Dump everything that could claim your attention into one visible list: meetings, obligations, ideas, and lurking requests. Do not analyze yet; collecting before judging lowers anxiety and prevents bias. A single container reduces friction later when scoring and avoids forgetting quiet, important tasks that never shout.
Use quick numbers or dots for impact, urgency, effort, and energy fit, then compute a rough priority by multiplying benefits and dividing by cost. Keep it approximate to stay fast. The goal is comparative clarity, not precision. Share which axis surprises you most once everything is visible.
Pick a realistic slate: one significant outcome, three medium movers, and five micro‑wins if capacity allows. Reserve time boxes, account for meetings, and mark a protected deep‑work window. Confirm logistics and dependencies before starting to avoid avoidable stalls, then honor the plan through gentle, accountable check‑ins.
Decide how many unplanned requests you can absorb today without sacrificing deep work, then reserve small, explicit windows to address them. When a new request appears, compare it to your budget and swap intentionally if necessary. This transparency teaches others your capacity, reducing reactive yeses and quiet resentment.
Pause at pre‑scheduled times, review your slate, and quickly re‑score candidates against impact and cost.
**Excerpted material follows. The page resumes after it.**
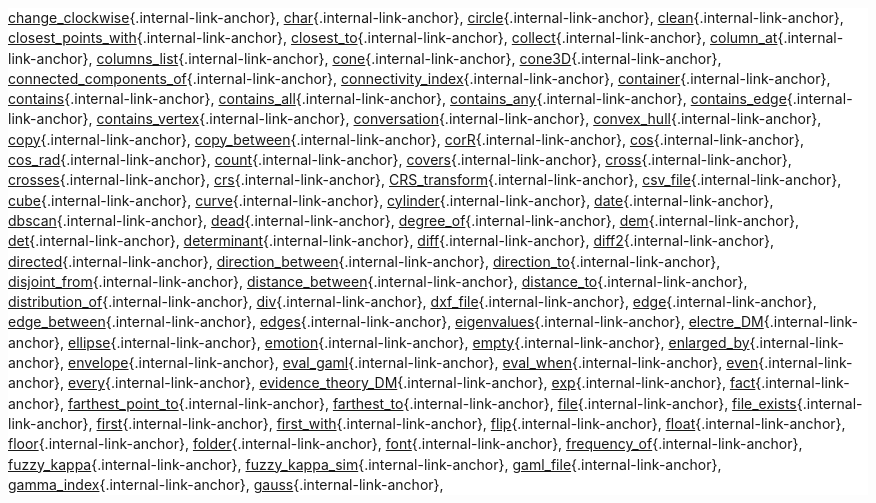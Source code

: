 [change_clockwise](wikionly#OperatorsAK#change_clockwise){.internal-link-anchor}, [char](wikionly#OperatorsAK#char){.internal-link-anchor}, [circle](wikionly#OperatorsAK#circle){.internal-link-anchor}, [clean](wikionly#OperatorsAK#clean){.internal-link-anchor}, [closest_points_with](wikionly#OperatorsAK#closest_points_with){.internal-link-anchor}, [closest_to](wikionly#OperatorsAK#closest_to){.internal-link-anchor}, [collect](wikionly#OperatorsAK#collect){.internal-link-anchor}, [column_at](wikionly#OperatorsAK#column_at){.internal-link-anchor}, [columns_list](wikionly#OperatorsAK#columns_list){.internal-link-anchor}, [cone](wikionly#OperatorsAK#cone){.internal-link-anchor}, [cone3D](wikionly#OperatorsAK#cone3D){.internal-link-anchor}, [connected_components_of](wikionly#OperatorsAK#connected_components_of){.internal-link-anchor}, [connectivity_index](wikionly#OperatorsAK#connectivity_index){.internal-link-anchor}, [container](wikionly#OperatorsAK#container){.internal-link-anchor}, [contains](wikionly#OperatorsAK#contains){.internal-link-anchor}, [contains_all](wikionly#OperatorsAK#contains_all){.internal-link-anchor}, [contains_any](wikionly#OperatorsAK#contains_any){.internal-link-anchor}, [contains_edge](wikionly#OperatorsAK#contains_edge){.internal-link-anchor}, [contains_vertex](wikionly#OperatorsAK#contains_vertex){.internal-link-anchor}, [conversation](wikionly#OperatorsAK#conversation){.internal-link-anchor}, [convex_hull](wikionly#OperatorsAK#convex_hull){.internal-link-anchor}, [copy](wikionly#OperatorsAK#copy){.internal-link-anchor}, [copy_between](wikionly#OperatorsAK#copy_between){.internal-link-anchor}, [corR](wikionly#OperatorsAK#corR){.internal-link-anchor}, [cos](wikionly#OperatorsAK#cos){.internal-link-anchor}, [cos_rad](wikionly#OperatorsAK#cos_rad){.internal-link-anchor}, [count](wikionly#OperatorsAK#count){.internal-link-anchor}, [covers](wikionly#OperatorsAK#covers){.internal-link-anchor}, [cross](wikionly#OperatorsAK#cross){.internal-link-anchor}, [crosses](wikionly#OperatorsAK#crosses){.internal-link-anchor}, [crs](wikionly#OperatorsAK#crs){.internal-link-anchor}, [CRS_transform](wikionly#OperatorsAK#CRS_transform){.internal-link-anchor}, [csv_file](wikionly#OperatorsAK#csv_file){.internal-link-anchor}, [cube](wikionly#OperatorsAK#cube){.internal-link-anchor}, [curve](wikionly#OperatorsAK#curve){.internal-link-anchor}, [cylinder](wikionly#OperatorsAK#cylinder){.internal-link-anchor}, [date](wikionly#OperatorsAK#date){.internal-link-anchor}, [dbscan](wikionly#OperatorsAK#dbscan){.internal-link-anchor}, [dead](wikionly#OperatorsAK#dead){.internal-link-anchor}, [degree_of](wikionly#OperatorsAK#degree_of){.internal-link-anchor}, [dem](wikionly#OperatorsAK#dem){.internal-link-anchor}, [det](wikionly#OperatorsAK#det){.internal-link-anchor}, [determinant](wikionly#OperatorsAK#determinant){.internal-link-anchor}, [diff](wikionly#OperatorsAK#diff){.internal-link-anchor}, [diff2](wikionly#OperatorsAK#diff2){.internal-link-anchor}, [directed](wikionly#OperatorsAK#directed){.internal-link-anchor}, [direction_between](wikionly#OperatorsAK#direction_between){.internal-link-anchor}, [direction_to](wikionly#OperatorsAK#direction_to){.internal-link-anchor}, [disjoint_from](wikionly#OperatorsAK#disjoint_from){.internal-link-anchor}, [distance_between](wikionly#OperatorsAK#distance_between){.internal-link-anchor}, [distance_to](wikionly#OperatorsAK#distance_to){.internal-link-anchor}, [distribution_of](wikionly#OperatorsAK#distribution_of){.internal-link-anchor}, [div](wikionly#OperatorsAK#div){.internal-link-anchor}, [dxf_file](wikionly#OperatorsAK#dxf_file){.internal-link-anchor}, [edge](wikionly#OperatorsAK#edge){.internal-link-anchor}, [edge_between](wikionly#OperatorsAK#edge_between){.internal-link-anchor}, [edges](wikionly#OperatorsAK#edges){.internal-link-anchor}, [eigenvalues](wikionly#OperatorsAK#eigenvalues){.internal-link-anchor}, [electre_DM](wikionly#OperatorsAK#electre_DM){.internal-link-anchor}, [ellipse](wikionly#OperatorsAK#ellipse){.internal-link-anchor}, [emotion](wikionly#OperatorsAK#emotion){.internal-link-anchor}, [empty](wikionly#OperatorsAK#empty){.internal-link-anchor}, [enlarged_by](wikionly#OperatorsAK#enlarged_by){.internal-link-anchor}, [envelope](wikionly#OperatorsAK#envelope){.internal-link-anchor}, [eval_gaml](wikionly#OperatorsAK#eval_gaml){.internal-link-anchor}, [eval_when](wikionly#OperatorsAK#eval_when){.internal-link-anchor}, [even](wikionly#OperatorsAK#even){.internal-link-anchor}, [every](wikionly#OperatorsAK#every){.internal-link-anchor}, [evidence_theory_DM](wikionly#OperatorsAK#evidence_theory_DM){.internal-link-anchor}, [exp](wikionly#OperatorsAK#exp){.internal-link-anchor}, [fact](wikionly#OperatorsAK#fact){.internal-link-anchor}, [farthest_point_to](wikionly#OperatorsAK#farthest_point_to){.internal-link-anchor}, [farthest_to](wikionly#OperatorsAK#farthest_to){.internal-link-anchor}, [file](wikionly#OperatorsAK#file){.internal-link-anchor}, [file_exists](wikionly#OperatorsAK#file_exists){.internal-link-anchor}, [first](wikionly#OperatorsAK#first){.internal-link-anchor}, [first_with](wikionly#OperatorsAK#first_with){.internal-link-anchor}, [flip](wikionly#OperatorsAK#flip){.internal-link-anchor}, [float](wikionly#OperatorsAK#float){.internal-link-anchor}, [floor](wikionly#OperatorsAK#floor){.internal-link-anchor}, [folder](wikionly#OperatorsAK#folder){.internal-link-anchor}, [font](wikionly#OperatorsAK#font){.internal-link-anchor}, [frequency_of](wikionly#OperatorsAK#frequency_of){.internal-link-anchor}, [fuzzy_kappa](wikionly#OperatorsAK#fuzzy_kappa){.internal-link-anchor}, [fuzzy_kappa_sim](wikionly#OperatorsAK#fuzzy_kappa_sim){.internal-link-anchor}, [gaml_file](wikionly#OperatorsAK#gaml_file){.internal-link-anchor}, [gamma_index](wikionly#OperatorsAK#gamma_index){.internal-link-anchor}, [gauss](wikionly#OperatorsAK#gauss){.internal-link-anchor},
Confirm whether any stakeholder information changed. Protect the day from whiplash by limiting changes to explicit checkpoints. If you must pivot mid‑block, capture a restart note to minimize re‑entry waste later.
Use three questions: What outcome is threatened, what is the latest responsible moment to act, and what can safely wait? Ask requestors for evidence and scope. This respectful script turns panic into parameters, enabling principled swaps rather than chaotic reshuffles that leave everyone disappointed and behind.